======== THE RECORDS
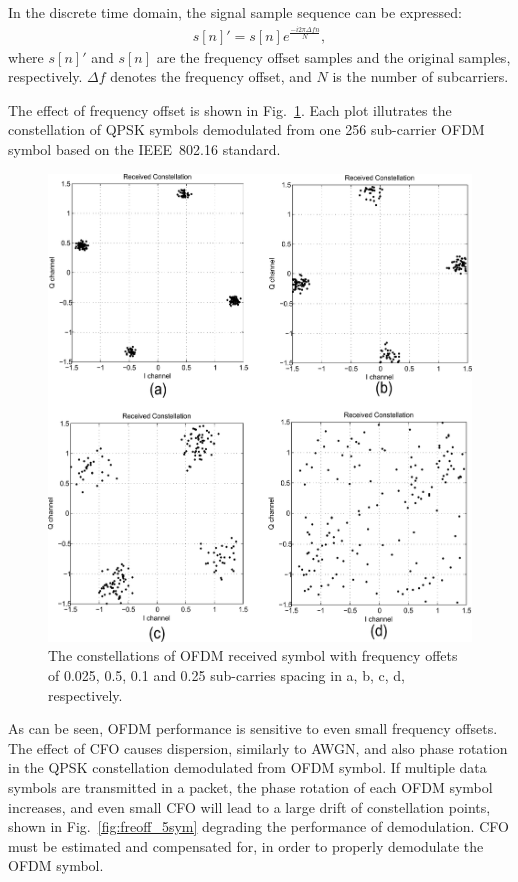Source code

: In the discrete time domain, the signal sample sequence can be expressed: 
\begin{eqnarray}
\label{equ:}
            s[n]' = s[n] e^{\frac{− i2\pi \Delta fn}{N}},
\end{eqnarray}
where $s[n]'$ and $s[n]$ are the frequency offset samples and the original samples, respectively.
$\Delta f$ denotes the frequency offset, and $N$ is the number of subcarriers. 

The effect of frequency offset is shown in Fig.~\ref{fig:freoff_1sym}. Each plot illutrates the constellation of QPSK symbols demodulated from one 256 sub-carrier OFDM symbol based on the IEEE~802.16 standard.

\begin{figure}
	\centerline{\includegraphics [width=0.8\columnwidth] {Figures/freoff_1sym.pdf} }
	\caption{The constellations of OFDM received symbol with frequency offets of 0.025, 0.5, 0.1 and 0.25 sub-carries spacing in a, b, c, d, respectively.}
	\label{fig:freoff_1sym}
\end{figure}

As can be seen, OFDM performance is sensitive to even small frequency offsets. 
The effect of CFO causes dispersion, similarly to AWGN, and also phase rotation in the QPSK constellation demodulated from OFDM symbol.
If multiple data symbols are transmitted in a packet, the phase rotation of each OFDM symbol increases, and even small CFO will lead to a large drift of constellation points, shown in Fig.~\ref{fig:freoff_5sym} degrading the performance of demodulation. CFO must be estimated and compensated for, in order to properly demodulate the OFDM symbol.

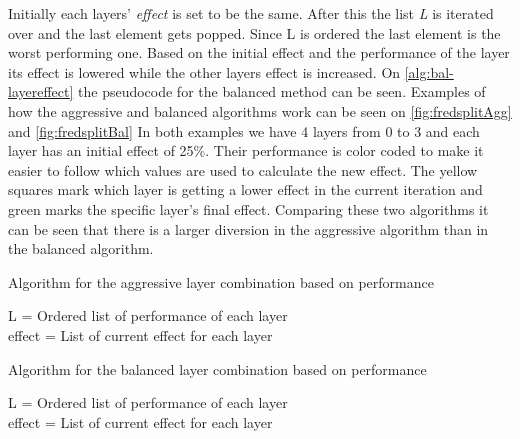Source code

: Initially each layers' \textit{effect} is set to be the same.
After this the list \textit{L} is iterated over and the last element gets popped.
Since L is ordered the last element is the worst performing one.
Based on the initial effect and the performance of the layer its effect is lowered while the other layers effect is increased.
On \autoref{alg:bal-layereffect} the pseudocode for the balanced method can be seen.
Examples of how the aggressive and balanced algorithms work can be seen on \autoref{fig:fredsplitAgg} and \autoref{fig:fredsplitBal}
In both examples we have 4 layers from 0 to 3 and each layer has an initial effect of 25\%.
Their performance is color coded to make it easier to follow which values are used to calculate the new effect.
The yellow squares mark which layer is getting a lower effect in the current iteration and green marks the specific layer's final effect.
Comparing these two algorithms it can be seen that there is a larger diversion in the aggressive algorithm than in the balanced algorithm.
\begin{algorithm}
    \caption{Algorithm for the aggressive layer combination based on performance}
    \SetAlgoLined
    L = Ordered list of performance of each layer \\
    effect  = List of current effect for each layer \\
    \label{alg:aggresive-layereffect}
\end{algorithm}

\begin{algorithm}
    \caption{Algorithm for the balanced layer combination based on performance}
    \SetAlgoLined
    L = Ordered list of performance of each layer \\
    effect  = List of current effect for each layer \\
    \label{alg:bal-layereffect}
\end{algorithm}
================
Scan the entries above and work out how many lines include the word "begin"; the reply is that number alone.

◆ RESULT FOR THIS TASK
4